WORK TO COMPLETE: The answer must consist solely of the lines from the one containing "매우 비효율적이고 랜덤적이지 못해 만들게 되었습니다." to the end of the entries below, repeated exactly.

Stored data entries
· · · · ·
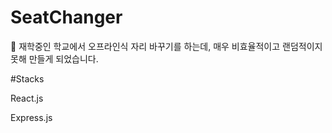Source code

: # SeatChanger
📢 재학중인 학교에서 오프라인식 자리 바꾸기를 하는데,
매우 비효율적이고 랜덤적이지 못해 만들게 되었습니다.

#Stacks
<p>React.js</p>
<p>Express.js</p>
· · · · ·
FINISHED TASK:
매우 비효율적이고 랜덤적이지 못해 만들게 되었습니다.

#Stacks
<p>React.js</p>
<p>Express.js</p>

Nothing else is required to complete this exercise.